Saturday, January 30, 2010

217 - Belittling what other people choose to learn or do because we don't understand it


I'm acquaintances with a guy who I haven't been to school with or spoken with in a while. I think the reason we drifted apart and no longer talk came down to my fondness of contemplating different subject matters in great detail, for long periods of time, while he preferred to keep conversations simple and avoid overthinking the things we talked about. He would complain to me about the work we had to do in class, and ask me why we had to read Philip Pullman's His Dark Materials trilogy or 500-page Dickens novels, and when I asked him in return why he was having such an awful time, he would tell me that it was because he hated authors who went to great lengths to describe the different sceneries, writers who kept the plot going for far too long with all the twists and turns, and who used old-fashioned and unusual vocabulary and sentence structures, and incorporated themes and symbolism that he couldn't grasp without someone else pointing them out to him.

I respected his way of thinking, I understand the appeal of it, and I wish the world was simple too. The bigger the phenomenon (e.g., love, life and the pursuit of happiness), the simpler I wish it was. But I believe from a very early stage in our lives, we are meant to learn to adapt to the complicated, mazy reality we live in. And one cannot be afraid to expose oneself to knowledge and experience, because otherwise, we will forever be naïve.

A lot of people tell me that they hate science and maths because the concepts are so abstract and dealing with numbers and equations is just too confusing. Some people tell me they don't get art, because it's hard for them to grasp on to the idea of actually reading an artist's expression and finding meaning through their painting or sculpture. One person once told me they disliked economics, because the way economies work most of the time is in a sporadic, seemingly senseless manner - prices rise, productivity falls, import spending increases, but government taxation decreases, consumer spending goes up, then prices go down when they were going up to begin with...

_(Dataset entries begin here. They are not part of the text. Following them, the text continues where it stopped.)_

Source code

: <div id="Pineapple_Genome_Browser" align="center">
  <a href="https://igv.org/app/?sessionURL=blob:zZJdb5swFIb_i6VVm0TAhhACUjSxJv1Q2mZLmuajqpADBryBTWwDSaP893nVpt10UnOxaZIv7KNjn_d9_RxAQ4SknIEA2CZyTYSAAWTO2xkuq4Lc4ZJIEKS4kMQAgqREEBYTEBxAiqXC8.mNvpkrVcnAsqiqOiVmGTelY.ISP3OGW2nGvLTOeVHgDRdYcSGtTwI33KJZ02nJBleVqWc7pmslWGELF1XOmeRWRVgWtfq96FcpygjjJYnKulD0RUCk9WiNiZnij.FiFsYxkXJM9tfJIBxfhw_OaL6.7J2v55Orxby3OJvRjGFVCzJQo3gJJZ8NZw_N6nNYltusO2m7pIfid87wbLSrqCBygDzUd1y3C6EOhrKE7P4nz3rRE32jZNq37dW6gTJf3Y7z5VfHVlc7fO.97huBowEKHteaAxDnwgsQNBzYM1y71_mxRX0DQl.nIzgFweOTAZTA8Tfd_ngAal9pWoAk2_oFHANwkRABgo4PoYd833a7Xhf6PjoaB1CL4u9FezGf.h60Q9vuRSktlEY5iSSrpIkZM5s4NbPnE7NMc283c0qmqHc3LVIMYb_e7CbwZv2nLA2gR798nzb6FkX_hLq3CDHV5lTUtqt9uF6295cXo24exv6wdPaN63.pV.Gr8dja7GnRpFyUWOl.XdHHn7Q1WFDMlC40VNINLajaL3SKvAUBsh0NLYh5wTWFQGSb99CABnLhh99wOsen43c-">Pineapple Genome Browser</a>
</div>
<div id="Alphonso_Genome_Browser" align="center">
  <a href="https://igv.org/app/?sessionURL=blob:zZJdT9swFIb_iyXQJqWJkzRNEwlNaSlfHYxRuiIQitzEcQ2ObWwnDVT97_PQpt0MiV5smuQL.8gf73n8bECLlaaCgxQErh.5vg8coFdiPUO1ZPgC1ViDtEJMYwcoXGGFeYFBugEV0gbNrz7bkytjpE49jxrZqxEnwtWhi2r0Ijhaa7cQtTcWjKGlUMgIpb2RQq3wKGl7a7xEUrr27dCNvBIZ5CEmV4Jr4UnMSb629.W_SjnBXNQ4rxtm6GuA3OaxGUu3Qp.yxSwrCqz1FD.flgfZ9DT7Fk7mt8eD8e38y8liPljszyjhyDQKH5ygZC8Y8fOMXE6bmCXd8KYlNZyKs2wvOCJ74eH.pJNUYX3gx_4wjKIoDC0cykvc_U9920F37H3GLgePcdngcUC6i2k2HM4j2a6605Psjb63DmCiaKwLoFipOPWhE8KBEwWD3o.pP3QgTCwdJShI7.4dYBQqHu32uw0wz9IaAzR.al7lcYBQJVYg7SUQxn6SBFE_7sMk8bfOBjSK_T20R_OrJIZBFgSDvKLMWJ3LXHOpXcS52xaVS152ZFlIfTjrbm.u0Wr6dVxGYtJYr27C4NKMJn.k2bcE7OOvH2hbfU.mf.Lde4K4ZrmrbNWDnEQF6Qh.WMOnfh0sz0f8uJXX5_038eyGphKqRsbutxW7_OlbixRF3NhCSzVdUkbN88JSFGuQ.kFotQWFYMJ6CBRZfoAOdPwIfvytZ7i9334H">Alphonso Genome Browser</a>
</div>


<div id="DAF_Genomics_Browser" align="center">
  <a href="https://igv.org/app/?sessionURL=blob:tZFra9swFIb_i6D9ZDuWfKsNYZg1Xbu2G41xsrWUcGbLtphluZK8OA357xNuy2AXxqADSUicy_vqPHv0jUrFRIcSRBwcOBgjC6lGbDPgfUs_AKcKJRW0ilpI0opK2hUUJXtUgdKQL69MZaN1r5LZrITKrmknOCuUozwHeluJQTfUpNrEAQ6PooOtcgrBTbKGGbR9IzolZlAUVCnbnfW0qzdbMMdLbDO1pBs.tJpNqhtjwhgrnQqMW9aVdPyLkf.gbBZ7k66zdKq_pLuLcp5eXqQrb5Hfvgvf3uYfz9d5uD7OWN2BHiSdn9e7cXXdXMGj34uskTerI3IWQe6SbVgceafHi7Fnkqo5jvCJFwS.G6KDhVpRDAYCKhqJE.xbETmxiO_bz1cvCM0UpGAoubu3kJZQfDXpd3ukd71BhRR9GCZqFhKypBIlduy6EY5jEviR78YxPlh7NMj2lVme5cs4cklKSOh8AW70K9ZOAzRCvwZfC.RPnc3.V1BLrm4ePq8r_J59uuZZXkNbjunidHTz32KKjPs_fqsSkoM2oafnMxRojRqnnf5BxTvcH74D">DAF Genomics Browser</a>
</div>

As for me, I find the study of politics and history very complicated. The same goes for music theory. I'm actually afraid to expose myself to theoretical music, because as a kid, I never played any musical instruments and it was just too hard when I finally tried it. Musical theorists and skilled instrument players astound me and I could never do what they do.

On the topic of music, I have another old acquaintance that once said to me he hates music, all forms of it, in all genres. He thinks it's all noise, and he thinks it's stupid that mankind have conceived of 'such aural abuse', as he called it.

It really, really gets on my nerves when people disparage what other people do and know just because it's different. It's definitely not okay to undermine what science, art, economics, politics, history or music does for society, just because it's too complicated in our point of view. Without any academic facet of the humanities, and the sciences, and the arts, our world just wouldn't function properly. Although it is alright to state your disinterest in particular subjects, calling psychology pure crap, or art pupils too stupid to do anything else, or science and maths students too geeky, or the study of philosophy too convoluted, does nothing but demonstrate a great deal of insensitivity and narrow-mindedness.

Without all the other people in the world that don't lead your life, you'd be dead. The world ain't simple, and they make sure it works for you. So, be a bit more acceptant, please.

1 comment:

Anonymous said...

This is exactly what you do throughout your whole blog.